The Women’s March on Washington and related sister marches around the world happened this past weekend and honestly, I have some mixed feelings about it all. On one hand, it was incredibly amazing to see all the crowds that showed up in Washington, DC, Los Angeles, Seattle, London, and more. Hell, there was even a (tiny) protest in Antarctica! And I’m not going to lie: seeing the dramatic contrast between the inauguration on Friday and the march in DC on Saturday was spectacular.
I initially started to write this mid-November but with the inauguration of the orange overlord, I thought I’d share this, especially the organizations and communities to get involved in at the end. I also want to say that the sentiments and feelings I wrote about here, especially about Pantsuit Nation, are my own.
Protests have become more and more common place in the past few years, or at the very least I’ve been more aware of them in that same time. These actions can be effective in bringing the conversation around to important issues and for voices to be heard. But riot police are often used in response to protests around the United States and dangerous tactics have been used against protesters in Ferguson, North Dakota, New York City, Seattle, and more. For example, water cannons sprayed cold water at #NoDAPL protesters in North Dakota in the middle of a winter night and tear gas has been repeatedly used against protesters in various cities.
I have lived somewhere in the Pacific Northwest for pretty much my entire life. I’ve travelled here and there and spent some time as a voluntourist in western Kenya but for the most part, I’ve lived in the mostly rainy and overcast upper left of the United States. For the most part, I love it here but it’s not without its faults.
We like to pride ourselves for being progressive and liberal here in the Pacific Northwest. Portlandia takes the liberal hipster ways of Oregon’s largest city slightly farther in its episodes, joking about feminist bookstores, local and organic food, and weird art. Pemco Insurance’s commercials of quirky stuff we do here is spot on. As a child, I learned to distance myself from my family in the South, learned to identify as a good white person.
But the reality is that racism and white supremacy is alive and well in the northern states of the US just as it is in the south. Some of it looks different, other parts of it looks exactly the same. But it’s still here and it’s really important that the white people here (myself included) not only recognize race and the racism here but we need to talk about it all and work to end it. My own experience limits me to the Pacific Northwest, but that doesn’t mean that other northern states are exempt.
The past few days have been incredibly emotional to say the least. The killing of both Alton Sterling in Baton Rouge and Philando Castile in Falcon Heights not only brings more pain and anger but the videos of both also show the graphic violence of police brutality and fatal nature of white supremacy. I won’t be linking to either video and you don’t have to watch either to fully understand the violent nature of how these two men and many like them were murdered.
There are many people who are writing and tweeting about all of this in a significantly better way than I ever could so here are the things I’ve been reading and keeping in mind: Continue reading
I’ve been thinking a lot lately about police presence at Pride celebrations – after the mass shooting in Orlando and a potential attack in LA stopped, many people are on edge about potentially being attacked or killed because of their sexual orientation and/or gender. And it’s hard not to be a little terrified after everything: in addition to the Pulse shooting, queer/LGBTQ people are generally most at risk for hate crime related violence and that trend is unfortunately going up.

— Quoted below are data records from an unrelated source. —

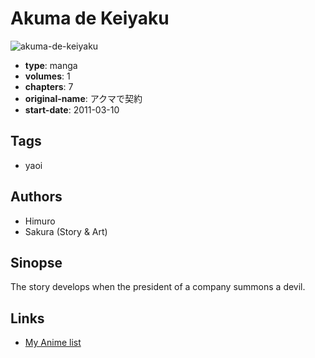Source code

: # Akuma de Keiyaku

![akuma-de-keiyaku](https://cdn.myanimelist.net/images/manga/2/64639.jpg)

-   **type**: manga
-   **volumes**: 1
-   **chapters**: 7
-   **original-name**: アクマで契約
-   **start-date**: 2011-03-10

## Tags

-   yaoi

## Authors

-   Himuro
-   Sakura (Story & Art)

## Sinopse

The story develops when the president of a company summons a devil.

## Links

-   [My Anime list](https://myanimelist.net/manga/35655/Akuma_de_Keiyaku)

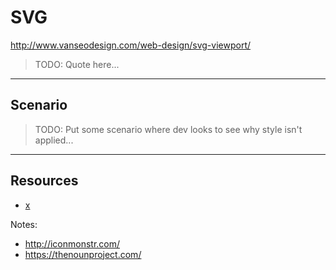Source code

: # SVG
<!-- .slide: data-state="backEndBrian juniorJacob InProgress" -->

http://www.vanseodesign.com/web-design/svg-viewport/
<!-- .slide: data-state="backEndBrian juniorJacob" -->

> TODO: Quote here...

------

## Scenario
<!-- .slide: data-state="backEndBrian juniorJacob InProgress" -->

> TODO: Put some scenario where dev looks to see why style isn't applied...

------

## Resources
<!-- .slide: data-state="backEndBrian juniorJacob midLevelMelissa InProgress" -->

* [x](#)

Notes:

* http://iconmonstr.com/
* https://thenounproject.com/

One of the best things you can do as an ally to any community is to read and learn as much as you can and unlearning the systems of oppression that drastically shape our understanding can some time but there are so many resources available. So I thought I’d share some! These ones are specific to race and racism:
I spent a good chunk of my college career working on different interfaith committees – primarily focusing on LGBTQ+ inclusive spaces and the sanctuary movement. As someone who had very little experience with different faith backgrounds and had until then really rejected religion and faith, my experiences then truly opened me up to the idea that God is love and that faith communities should be the cornerstone of community and support.
When you hear, ‘black lives matter,’ don’t instinctively respond that all lives matter, as if one statement negates the other. Instead, try to understand why people of color might be compelled to remind the world that their lives have value.

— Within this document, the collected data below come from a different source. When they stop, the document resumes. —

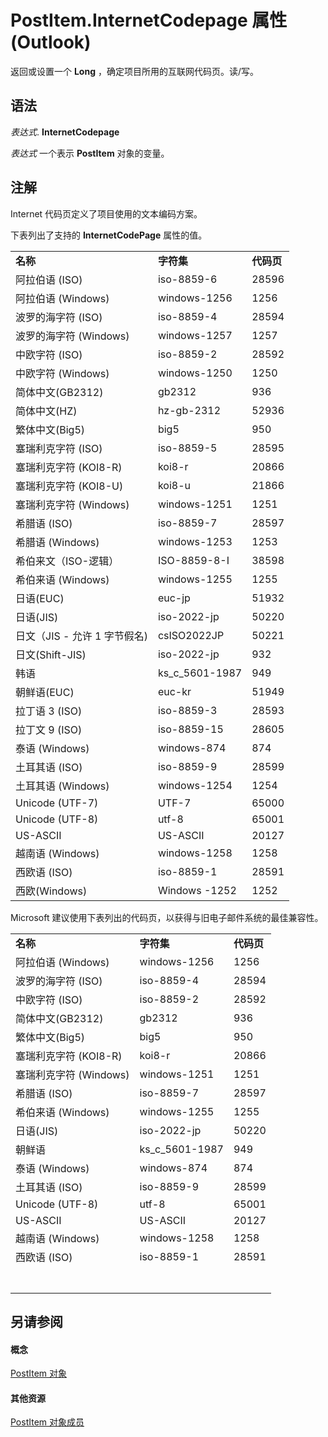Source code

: 
# PostItem.InternetCodepage 属性 (Outlook)

返回或设置一个 **Long** ，确定项目所用的互联网代码页。读/写。


## 语法

 _表达式_. **InternetCodepage**

 _表达式_ 一个表示 **PostItem** 对象的变量。


## 注解

Internet 代码页定义了项目使用的文本编码方案。

下表列出了支持的 **InternetCodePage** 属性的值。


||||
|:-----|:-----|:-----|
|**名称**|**字符集**|**代码页**|
|阿拉伯语 (ISO)|iso-8859-6|28596|
|阿拉伯语 (Windows)|windows-1256|1256|
|波罗的海字符 (ISO)|iso-8859-4|28594|
|波罗的海字符 (Windows)|windows-1257|1257|
|中欧字符 (ISO)|iso-8859-2|28592|
|中欧字符 (Windows)|windows-1250|1250|
|简体中文(GB2312)|gb2312|936|
|简体中文(HZ)|hz-gb-2312|52936|
|繁体中文(Big5)|big5|950|
|塞瑞利克字符 (ISO)|iso-8859-5|28595|
|塞瑞利克字符 (KOI8-R)|koi8-r|20866|
|塞瑞利克字符 (KOI8-U)|koi8-u|21866|
|塞瑞利克字符 (Windows)|windows-1251|1251|
|希腊语 (ISO)|iso-8859-7|28597|
|希腊语 (Windows)|windows-1253|1253|
|希伯来文（ISO-逻辑）|ISO-8859-8-I|38598|
|希伯来语 (Windows)|windows-1255|1255|
|日语(EUC)|euc-jp|51932|
|日语(JIS)|iso-2022-jp|50220|
|日文（JIS - 允许 1 字节假名)|csISO2022JP|50221|
|日文(Shift-JIS)|iso-2022-jp|932|
|韩语|ks_c_5601-1987|949|
|朝鲜语(EUC)|euc-kr|51949|
|拉丁语 3 (ISO)|iso-8859-3|28593|
|拉丁文 9 (ISO)|iso-8859-15|28605|
|泰语 (Windows)|windows-874|874|
|土耳其语 (ISO)|iso-8859-9|28599|
|土耳其语 (Windows)|windows-1254|1254|
|Unicode (UTF-7)|UTF-7|65000|
|Unicode (UTF-8)|utf-8|65001|
|US-ASCII|US-ASCII|20127|
|越南语 (Windows)|windows-1258|1258|
|西欧语 (ISO)|iso-8859-1|28591|
|西欧(Windows)|Windows -1252|1252|
Microsoft 建议使用下表列出的代码页，以获得与旧电子邮件系统的最佳兼容性。


||||
|:-----|:-----|:-----|
|**名称**|**字符集**|**代码页**|
|阿拉伯语 (Windows)|windows-1256|1256|
|波罗的海字符 (ISO)|iso-8859-4|28594|
|中欧字符 (ISO)|iso-8859-2|28592|
|简体中文(GB2312)|gb2312|936|
|繁体中文(Big5)|big5|950|
|塞瑞利克字符 (KOI8-R)|koi8-r|20866|
|塞瑞利克字符 (Windows)|windows-1251|1251|
|希腊语 (ISO)|iso-8859-7|28597|
|希伯来语 (Windows)|windows-1255|1255|
|日语(JIS)|iso-2022-jp|50220|
|朝鲜语|ks_c_5601-1987|949|
|泰语 (Windows)|windows-874|874|
|土耳其语 (ISO)|iso-8859-9|28599|
|Unicode (UTF-8)|utf-8|65001|
|US-ASCII|US-ASCII|20127|
|越南语 (Windows)|windows-1258|1258|
|西欧语 (ISO)|iso-8859-1|28591|
||||
||||
||||
||||
||||
||||
||||

## 另请参阅


#### 概念


[PostItem 对象](de44065d-4e93-315a-279f-7b92f09c0465.md)
#### 其他资源


[PostItem 对象成员](5b150db1-c96d-0721-ec36-d5b5ebc20fd8.md)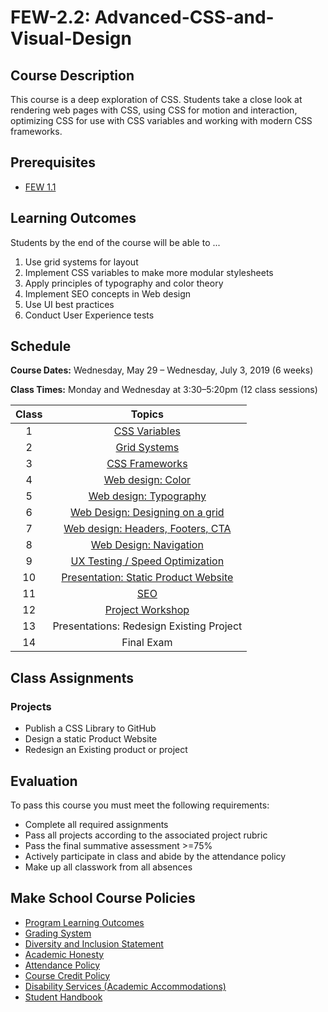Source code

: # FEW-2.2: Advanced-CSS-and-Visual-Design

## Course Description

This course is a deep exploration of CSS. Students take a close look at rendering web pages with CSS, using CSS for motion and interaction, optimizing CSS for use with CSS variables and working with modern CSS frameworks.

## Prerequisites

- [FEW 1.1](https://github.com/Make-School-Courses/FEW-1.1-Web-Foundations)

## Learning Outcomes

Students by the end of the course will be able to ...

1. Use grid systems for layout
1. Implement CSS variables to make more modular stylesheets
1. Apply principles of typography and color theory
1. Implement SEO concepts in Web design
1. Use UI best practices 
1. Conduct User Experience tests

## Schedule

**Course Dates:** Wednesday, May 29 – Wednesday, July 3, 2019 (6 weeks)

**Class Times:** Monday and Wednesday at 3:30–5:20pm (12 class sessions)

| Class  |                 Topics                  |
|:-----:|:---------------------------------------:|
|  1 |                           [CSS Variables]() |
|  2 |                        [Grid Systems]() |
|  3 |                        [CSS Frameworks ]() |
|  4 |                       [Web design: Color]() |
|  5 |                       [Web design: Typography]() |
|  6 |                       [Web Design: Designing on a grid]() |
|  7 |                       [Web design: Headers, Footers, CTA]() |
|  8 |                       [Web Design: Navigation]() |
|  9 |                       [UX Testing / Speed Optimization]() |
| 10 |                       [Presentation: Static Product Website]() |
| 11 |                       [SEO]() |  
| 12 |                       [Project Workshop]() |
| 13 |                       Presentations: Redesign Existing Project |
| 14 |                       Final Exam |

## Class Assignments

### Projects

- Publish a CSS Library to GitHub
- Design a static Product Website 
- Redesign an Existing product or project

## Evaluation

To pass this course you must meet the following requirements:

- Complete all required assignments 
- Pass all projects according to the associated project rubric
- Pass the final summative assessment >=75%
- Actively participate in class and abide by the attendance policy
- Make up all classwork from all absences

## Make School Course Policies

- [Program Learning Outcomes](https://make.sc/program-learning-outcomes)
- [Grading System](https://make.sc/grading-system)
- [Diversity and Inclusion Statement](https://make.sc/diversity-and-inclusion-statement)
- [Academic Honesty](https://make.sc/academic-honesty-policy)
- [Attendance Policy](https://make.sc/attendance-policy)
- [Course Credit Policy](https://make.sc/course-credit-policy)
- [Disability Services (Academic Accommodations)](https://make.sc/disability-services)
- [Student Handbook](https://make.sc/student-handbook)
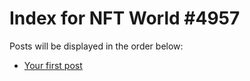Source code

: # Index for NFT World #4957
Posts will be displayed in the order below:

- [Your first post](./001-first.md)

When others share their reality, don’t immediately dismiss them because their reality is dissimilar to yours, or because their reality makes you uncomfortable and forces you to see things you prefer to ignore.
Avoid creating a hierarchy of human suffering as if compassion were a finite resource. Don’t assume that if one person says, ‘These are the ways I am marginalized,’ they are suggesting you know nothing of pain and want.

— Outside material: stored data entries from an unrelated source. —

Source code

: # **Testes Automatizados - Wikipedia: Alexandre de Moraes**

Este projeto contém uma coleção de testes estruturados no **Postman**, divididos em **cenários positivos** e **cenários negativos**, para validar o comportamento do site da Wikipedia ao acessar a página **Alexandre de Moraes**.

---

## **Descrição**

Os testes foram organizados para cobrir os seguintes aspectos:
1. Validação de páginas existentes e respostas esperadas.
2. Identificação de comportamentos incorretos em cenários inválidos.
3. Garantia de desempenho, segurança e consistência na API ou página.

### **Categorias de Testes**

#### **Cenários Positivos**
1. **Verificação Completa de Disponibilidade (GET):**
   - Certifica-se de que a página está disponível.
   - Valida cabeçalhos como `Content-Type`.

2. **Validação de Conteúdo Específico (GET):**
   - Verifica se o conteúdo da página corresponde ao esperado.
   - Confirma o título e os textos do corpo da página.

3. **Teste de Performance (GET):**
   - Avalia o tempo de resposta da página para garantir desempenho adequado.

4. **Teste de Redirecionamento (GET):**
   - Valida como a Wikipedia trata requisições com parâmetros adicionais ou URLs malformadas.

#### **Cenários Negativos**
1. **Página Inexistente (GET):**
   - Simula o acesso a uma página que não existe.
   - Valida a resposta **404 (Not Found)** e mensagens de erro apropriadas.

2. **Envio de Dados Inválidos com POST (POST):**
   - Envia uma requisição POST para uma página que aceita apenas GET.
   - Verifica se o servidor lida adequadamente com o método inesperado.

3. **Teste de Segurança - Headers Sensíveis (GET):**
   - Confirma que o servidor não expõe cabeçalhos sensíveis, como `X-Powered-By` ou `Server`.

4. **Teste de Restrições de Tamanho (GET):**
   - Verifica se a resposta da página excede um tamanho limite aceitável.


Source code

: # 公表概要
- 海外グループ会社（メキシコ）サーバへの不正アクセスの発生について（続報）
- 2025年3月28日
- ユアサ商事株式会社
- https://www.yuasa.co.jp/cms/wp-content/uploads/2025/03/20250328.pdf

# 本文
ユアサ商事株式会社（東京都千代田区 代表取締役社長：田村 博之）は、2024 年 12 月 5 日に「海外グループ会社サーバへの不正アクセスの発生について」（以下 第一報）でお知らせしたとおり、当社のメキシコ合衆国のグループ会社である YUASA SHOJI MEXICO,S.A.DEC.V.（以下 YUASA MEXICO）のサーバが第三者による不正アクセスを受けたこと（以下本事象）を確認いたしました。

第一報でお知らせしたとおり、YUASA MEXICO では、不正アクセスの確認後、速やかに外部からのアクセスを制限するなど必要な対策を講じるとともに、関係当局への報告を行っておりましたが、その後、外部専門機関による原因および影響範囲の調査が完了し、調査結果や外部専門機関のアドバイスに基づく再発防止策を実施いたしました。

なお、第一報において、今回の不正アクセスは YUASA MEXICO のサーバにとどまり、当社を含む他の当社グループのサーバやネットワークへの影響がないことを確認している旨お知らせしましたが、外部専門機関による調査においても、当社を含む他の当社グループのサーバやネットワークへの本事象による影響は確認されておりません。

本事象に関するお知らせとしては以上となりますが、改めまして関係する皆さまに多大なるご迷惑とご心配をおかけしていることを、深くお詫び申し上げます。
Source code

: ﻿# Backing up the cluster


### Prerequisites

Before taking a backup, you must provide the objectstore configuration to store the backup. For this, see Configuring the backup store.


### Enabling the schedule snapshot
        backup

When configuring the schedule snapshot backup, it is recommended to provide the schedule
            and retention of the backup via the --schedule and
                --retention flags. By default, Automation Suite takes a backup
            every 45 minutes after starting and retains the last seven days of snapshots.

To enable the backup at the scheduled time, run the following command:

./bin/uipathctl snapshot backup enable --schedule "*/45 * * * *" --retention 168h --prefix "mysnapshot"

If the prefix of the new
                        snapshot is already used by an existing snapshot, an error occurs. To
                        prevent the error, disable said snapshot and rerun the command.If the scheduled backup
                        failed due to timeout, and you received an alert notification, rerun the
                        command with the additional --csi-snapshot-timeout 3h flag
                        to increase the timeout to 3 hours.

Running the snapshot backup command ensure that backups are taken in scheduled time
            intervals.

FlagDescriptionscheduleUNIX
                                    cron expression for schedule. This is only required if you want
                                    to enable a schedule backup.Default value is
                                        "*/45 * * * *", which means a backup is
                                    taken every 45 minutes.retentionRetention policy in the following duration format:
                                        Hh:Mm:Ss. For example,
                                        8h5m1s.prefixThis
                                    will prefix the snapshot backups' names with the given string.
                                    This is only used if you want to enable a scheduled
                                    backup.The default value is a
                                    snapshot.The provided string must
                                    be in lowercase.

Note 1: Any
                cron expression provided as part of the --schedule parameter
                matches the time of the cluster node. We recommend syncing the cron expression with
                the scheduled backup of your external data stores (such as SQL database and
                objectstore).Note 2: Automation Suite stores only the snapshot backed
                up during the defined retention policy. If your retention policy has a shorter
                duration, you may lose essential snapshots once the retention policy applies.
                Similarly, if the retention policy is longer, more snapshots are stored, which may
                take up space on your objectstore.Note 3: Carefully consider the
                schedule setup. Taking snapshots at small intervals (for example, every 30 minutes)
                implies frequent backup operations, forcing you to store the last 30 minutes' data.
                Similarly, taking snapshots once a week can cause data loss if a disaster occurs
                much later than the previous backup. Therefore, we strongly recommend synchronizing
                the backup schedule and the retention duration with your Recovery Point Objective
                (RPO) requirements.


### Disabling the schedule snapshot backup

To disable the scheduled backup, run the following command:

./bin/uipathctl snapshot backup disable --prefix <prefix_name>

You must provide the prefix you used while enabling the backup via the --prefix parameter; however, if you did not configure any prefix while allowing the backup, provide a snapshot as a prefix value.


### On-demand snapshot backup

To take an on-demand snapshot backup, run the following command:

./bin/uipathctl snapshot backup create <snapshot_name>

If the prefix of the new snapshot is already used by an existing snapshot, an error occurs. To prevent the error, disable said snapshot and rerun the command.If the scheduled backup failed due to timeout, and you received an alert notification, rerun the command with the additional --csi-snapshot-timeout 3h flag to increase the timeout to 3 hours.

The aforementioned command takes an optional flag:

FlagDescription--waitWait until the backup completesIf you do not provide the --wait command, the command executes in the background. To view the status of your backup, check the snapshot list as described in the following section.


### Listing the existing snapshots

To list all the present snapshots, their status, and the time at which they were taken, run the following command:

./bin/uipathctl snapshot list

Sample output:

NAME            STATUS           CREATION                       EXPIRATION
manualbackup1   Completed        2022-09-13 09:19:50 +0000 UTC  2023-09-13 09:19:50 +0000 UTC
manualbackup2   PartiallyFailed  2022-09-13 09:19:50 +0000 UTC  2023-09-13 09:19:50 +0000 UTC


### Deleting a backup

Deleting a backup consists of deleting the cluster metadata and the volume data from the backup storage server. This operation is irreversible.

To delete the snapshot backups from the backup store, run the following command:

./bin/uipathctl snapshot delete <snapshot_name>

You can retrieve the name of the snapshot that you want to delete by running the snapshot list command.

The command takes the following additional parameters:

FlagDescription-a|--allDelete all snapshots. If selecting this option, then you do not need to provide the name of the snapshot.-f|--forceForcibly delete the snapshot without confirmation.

Roxane Gay, Of Lions and Men: Mourning Samuel DuBose and Cecil the Lion (July 2015)
I’ve written about how saying “all lives matter” in response to #BlackLivesMatter is nothing more than a distraction before and that’s still true. Saying that ‘all lives matter’ doesn’t really seem to accomplish anything other than taking focus away from some extremely serious issues. And the same thing happens with bringing up black on black crime – talking about this specific type of crime doesn’t seem to really do anything other than distract again from other issues like police brutality.